- [Exercise description] Write out each line of the listing as it stands, without the images.

- [Data section]
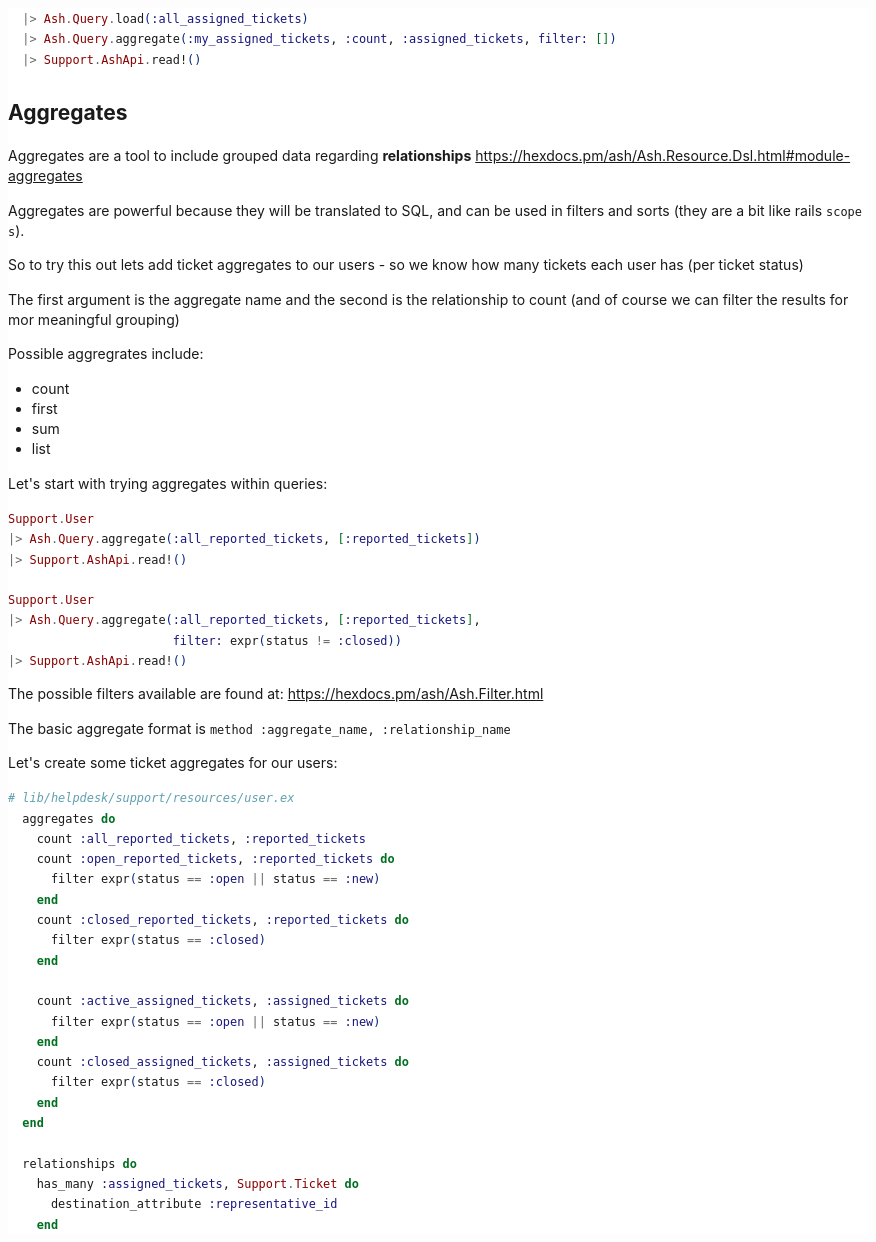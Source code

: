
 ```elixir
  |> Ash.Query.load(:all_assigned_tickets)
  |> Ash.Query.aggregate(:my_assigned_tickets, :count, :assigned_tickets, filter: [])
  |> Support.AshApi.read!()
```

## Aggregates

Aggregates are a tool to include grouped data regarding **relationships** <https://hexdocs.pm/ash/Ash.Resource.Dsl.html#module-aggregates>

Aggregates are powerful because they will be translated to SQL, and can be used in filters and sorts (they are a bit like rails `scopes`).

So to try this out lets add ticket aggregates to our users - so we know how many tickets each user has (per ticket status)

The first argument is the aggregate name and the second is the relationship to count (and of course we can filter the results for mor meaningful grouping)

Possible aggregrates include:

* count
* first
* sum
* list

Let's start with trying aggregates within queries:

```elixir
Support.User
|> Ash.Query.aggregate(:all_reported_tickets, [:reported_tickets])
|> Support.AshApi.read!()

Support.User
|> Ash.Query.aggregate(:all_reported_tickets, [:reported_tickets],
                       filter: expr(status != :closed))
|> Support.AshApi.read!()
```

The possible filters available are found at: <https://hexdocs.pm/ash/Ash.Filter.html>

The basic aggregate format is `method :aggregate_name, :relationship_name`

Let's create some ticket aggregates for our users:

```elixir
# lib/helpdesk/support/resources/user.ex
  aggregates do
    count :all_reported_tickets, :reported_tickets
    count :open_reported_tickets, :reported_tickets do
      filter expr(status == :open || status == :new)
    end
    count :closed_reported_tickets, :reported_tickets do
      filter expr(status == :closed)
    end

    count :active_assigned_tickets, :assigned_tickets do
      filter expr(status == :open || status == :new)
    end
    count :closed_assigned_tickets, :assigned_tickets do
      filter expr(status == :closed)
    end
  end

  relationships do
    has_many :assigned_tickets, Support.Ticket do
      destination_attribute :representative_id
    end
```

- [Result of the exercise]
Source code

:
 ```elixir
  |> Ash.Query.load(:all_assigned_tickets)
  |> Ash.Query.aggregate(:my_assigned_tickets, :count, :assigned_tickets, filter: [])
  |> Support.AshApi.read!()
```

## Aggregates

Aggregates are a tool to include grouped data regarding **relationships** <https://hexdocs.pm/ash/Ash.Resource.Dsl.html#module-aggregates>

Aggregates are powerful because they will be translated to SQL, and can be used in filters and sorts (they are a bit like rails `scopes`).

So to try this out lets add ticket aggregates to our users - so we know how many tickets each user has (per ticket status)

The first argument is the aggregate name and the second is the relationship to count (and of course we can filter the results for mor meaningful grouping)

Possible aggregrates include:

* count
* first
* sum
* list

Let's start with trying aggregates within queries:

```elixir
Support.User
|> Ash.Query.aggregate(:all_reported_tickets, [:reported_tickets])
|> Support.AshApi.read!()

Support.User
|> Ash.Query.aggregate(:all_reported_tickets, [:reported_tickets],
                       filter: expr(status != :closed))
|> Support.AshApi.read!()
```

The possible filters available are found at: <https://hexdocs.pm/ash/Ash.Filter.html>

The basic aggregate format is `method :aggregate_name, :relationship_name`

Let's create some ticket aggregates for our users:

```elixir
# lib/helpdesk/support/resources/user.ex
  aggregates do
    count :all_reported_tickets, :reported_tickets
    count :open_reported_tickets, :reported_tickets do
      filter expr(status == :open || status == :new)
    end
    count :closed_reported_tickets, :reported_tickets do
      filter expr(status == :closed)
    end

    count :active_assigned_tickets, :assigned_tickets do
      filter expr(status == :open || status == :new)
    end
    count :closed_assigned_tickets, :assigned_tickets do
      filter expr(status == :closed)
    end
  end

  relationships do
    has_many :assigned_tickets, Support.Ticket do
      destination_attribute :representative_id
    end
```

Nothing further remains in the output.